Ik huilde toen de kist met bloemen door de menigte werd gereden, toen haar butler middenin een zin slikte, toen een vriendin van haar die iets met charity deed, zei dat ‘it was an absolutely heartbreaking moment’ toen de twee jongens de kerk binnen kwamen.

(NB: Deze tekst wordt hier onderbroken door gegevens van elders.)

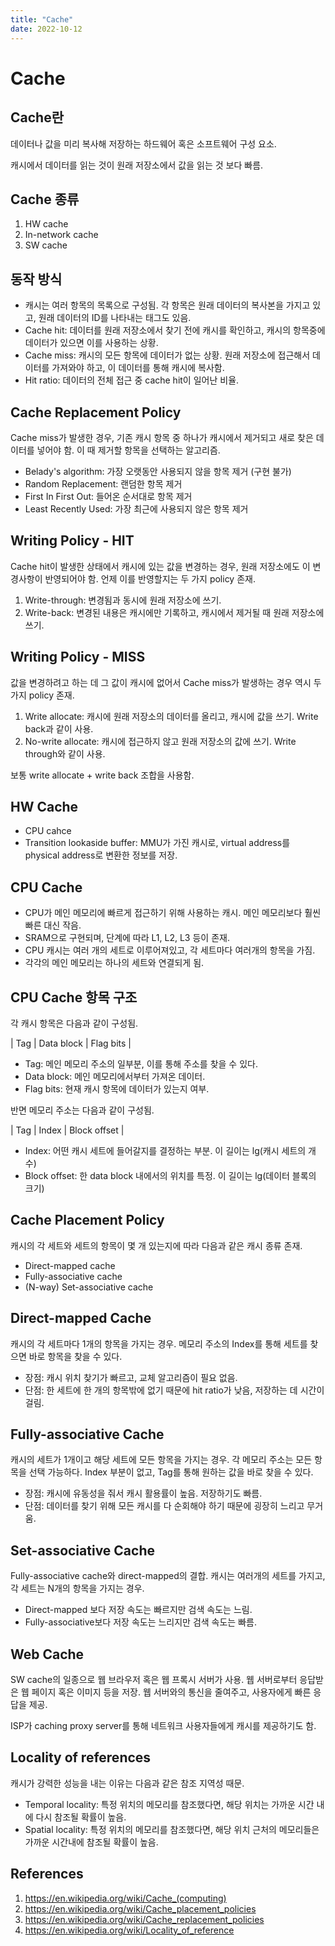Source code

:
```yaml
---
title: "Cache"
date: 2022-10-12
---
```


# Cache

## Cache란

데이터나 값을 미리 복사해 저장하는 하드웨어 혹은 소프트웨어 구성 요소.

캐시에서 데이터를 읽는 것이 원래 저장소에서 값을 읽는 것 보다 빠름.

## Cache 종류

1. HW cache
2. In-network cache
3. SW cache

## 동작 방식

- 캐시는 여러 항목의 목록으로 구성됨. 각 항목은 원래 데이터의 복사본을 가지고 있고, 원래 데이터의 ID를 나타내는 태그도 있음.
- Cache hit: 데이터를 원래 저장소에서 찾기 전에 캐시를 확인하고, 캐시의 항목중에 데이터가 있으면 이를 사용하는 상황.
- Cache miss: 캐시의 모든 항목에 데이터가 없는 상황. 원래 저장소에 접근해서 데이터를 가져와야 하고, 이 데이터를 통해 캐시에 복사함.
- Hit ratio: 데이터의 전체 접근 중 cache hit이 일어난 비율.

## Cache Replacement Policy

Cache miss가 발생한 경우, 기존 캐시 항목 중 하나가 캐시에서 제거되고 새로 찾은 데이터를 넣어야 함. 이 때 제거할 항목을 선택하는 알고리즘.

- Belady's algorithm: 가장 오랫동안 사용되지 않을 항목 제거 (구현 불가)
- Random Replacement: 랜덤한 항목 제거
- First In First Out: 들어온 순서대로 항목 제거
- Least Recently Used: 가장 최근에 사용되지 않은 항목 제거

## Writing Policy - HIT

Cache hit이 발생한 상태에서 캐시에 있는 값을 변경하는 경우, 원래 저장소에도 이 변경사항이 반영되어야 함. 언제 이를 반영할지는 두 가지 policy 존재.

1. Write-through: 변경됨과 동시에 원래 저장소에 쓰기.
2. Write-back: 변경된 내용은 캐시에만 기록하고, 캐시에서 제거될 때 원래 저장소에 쓰기.

## Writing Policy - MISS

값을 변경하려고 하는 데 그 값이 캐시에 없어서 Cache miss가 발생하는 경우 역시 두 가지 policy 존재.

1. Write allocate: 캐시에 원래 저장소의 데이터를 올리고, 캐시에 값을 쓰기. Write back과 같이 사용.
2. No-write allocate: 캐시에 접근하지 않고 원래 저장소의 값에 쓰기. Write through와 같이 사용.

보통 write allocate + write back 조합을 사용함.

## HW Cache

- CPU cahce
- Transition lookaside buffer: MMU가 가진 캐시로, virtual address를 physical address로 변환한 정보를 저장.

## CPU Cache

- CPU가 메인 메모리에 빠르게 접근하기 위해 사용하는 캐시. 메인 메모리보다 훨씬 빠른 대신 작음.
- SRAM으로 구현되며, 단계에 따라 L1, L2, L3 등이 존재.
- CPU 캐시는 여러 개의 세트로 이루어져있고, 각 세트마다 여러개의 항목을 가짐.
- 각각의 메인 메모리는 하나의 세트와 연결되게 됨.

## CPU Cache 항목 구조

각 캐시 항목은 다음과 같이 구성됨.

| Tag | Data block | Flag bits |

- Tag: 메인 메모리 주소의 일부분, 이를 통해 주소를 찾을 수 있다.
- Data block: 메인 메모리에서부터 가져온 데이터.
- Flag bits: 현재 캐시 항목에 데이터가 있는지 여부.

반면 메모리 주소는 다음과 같이 구성됨.

| Tag | Index | Block offset |

- Index: 어떤 캐시 세트에 들어갈지를 결정하는 부분. 이 길이는 lg(캐시 세트의 개수)
- Block offset: 한 data block 내에서의 위치를 특정. 이 길이는 lg(데이터 블록의 크기)

## Cache Placement Policy

캐시의 각 세트와 세트의 항목이 몇 개 있는지에 따라 다음과 같은 캐시 종류 존재.

- Direct-mapped cache
- Fully-associative cache
- (N-way) Set-associative cache

## Direct-mapped Cache

캐시의 각 세트마다 1개의 항목을 가지는 경우. 메모리 주소의 Index를 통해 세트를 찾으면 바로 항목을 찾을 수 있다.

- 장점: 캐시 위치 찾기가 빠르고, 교체 알고리즘이 필요 없음.
- 단점: 한 세트에 한 개의 항목밖에 없기 때문에 hit ratio가 낮음, 저장하는 데 시간이 걸림.

## Fully-associative Cache

캐시의 세트가 1개이고 해당 세트에 모든 항목을 가지는 경우. 각 메모리 주소는 모든 항목을 선택 가능하다. Index 부분이 없고, Tag를 통해 원하는 값을 바로 찾을 수 있다.

- 장점: 캐시에 유동성을 줘서 캐시 활용률이 높음. 저장하기도 빠름.
- 단점: 데이터를 찾기 위해 모든 캐시를 다 순회해야 하기 때문에 굉장히 느리고 무거움.

## Set-associative Cache

Fully-associative cache와 direct-mapped의 결합. 캐시는 여러개의 세트를 가지고, 각 세트는 N개의 항목을 가지는 경우.

- Direct-mapped 보다 저장 속도는 빠르지만 검색 속도는 느림.
- Fully-associative보다 저장 속도는 느리지만 검색 속도는 빠름.

## Web Cache

SW cache의 일종으로 웹 브라우저 혹은 웹 프록시 서버가 사용. 웹 서버로부터 응답받은 웹 페이지 혹은 이미지 등을 저장. 웹 서버와의 통신을 줄여주고, 사용자에게 빠른 응답을 제공.

ISP가 caching proxy server를 통해 네트워크 사용자들에게 캐시를 제공하기도 함.

## Locality of references

캐시가 강력한 성능을 내는 이유는 다음과 같은 참조 지역성 때문.

- Temporal locality: 특정 위치의 메모리를 참조했다면, 해당 위치는 가까운 시간 내에 다시 참조될 확률이 높음.
- Spatial locality: 특정 위치의 메모리를 참조했다면, 해당 위치 근처의 메모리들은 가까운 시간내에 참조될 확률이 높음.

## References

1. https://en.wikipedia.org/wiki/Cache_(computing)
2. https://en.wikipedia.org/wiki/Cache_placement_policies
3. https://en.wikipedia.org/wiki/Cache_replacement_policies
4. https://en.wikipedia.org/wiki/Locality_of_reference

Ik huilde bij het applaus dat aanzwol buiten de kerk en aarzelend door de gasten werd overgenomen en bij de colonne over de snelweg die maar niet vorderde omdat de mensen uit de berm renden en zich vastklampten aan de auto waarin ze lag. Ik huilde toen de bomen en struiken in beeld kwamen waar achter ze werd begraven. Dat het daar stopte en stemmen vertelden hoe er aarde op de kist werd gegooid en niemand verder iets zei en zelfs de vogels stil waren.
Ik was de pers. Ik was de cameraman die haar met schokkerige bewegingen volgde. Ik was de honger naar hoe ze een wenkbrauw optilde of een traan liet vallen en het oog dat de headlines scande bij de kiosk. Ik was het volk dat haar van mij maakte en mij van haar, ik was wij.
We jammerden als de klaagvrouwen uit de Bijbel. Wij, ingehouden als we zijn, hadden eindelijk een reden om te rouwen. Om ons land waar geen woord bestaat voor ‘schrikken’ of ‘snot’, om de overleden moeder of gesneuvelde dromen. Ik gunde het ons, de zee van bloemen, de gesprekken tussen wildvreemden, het luik dat opende in het dak van de zolder en licht wierp op wat de afgelopen jaren te slordig was opgeruimd.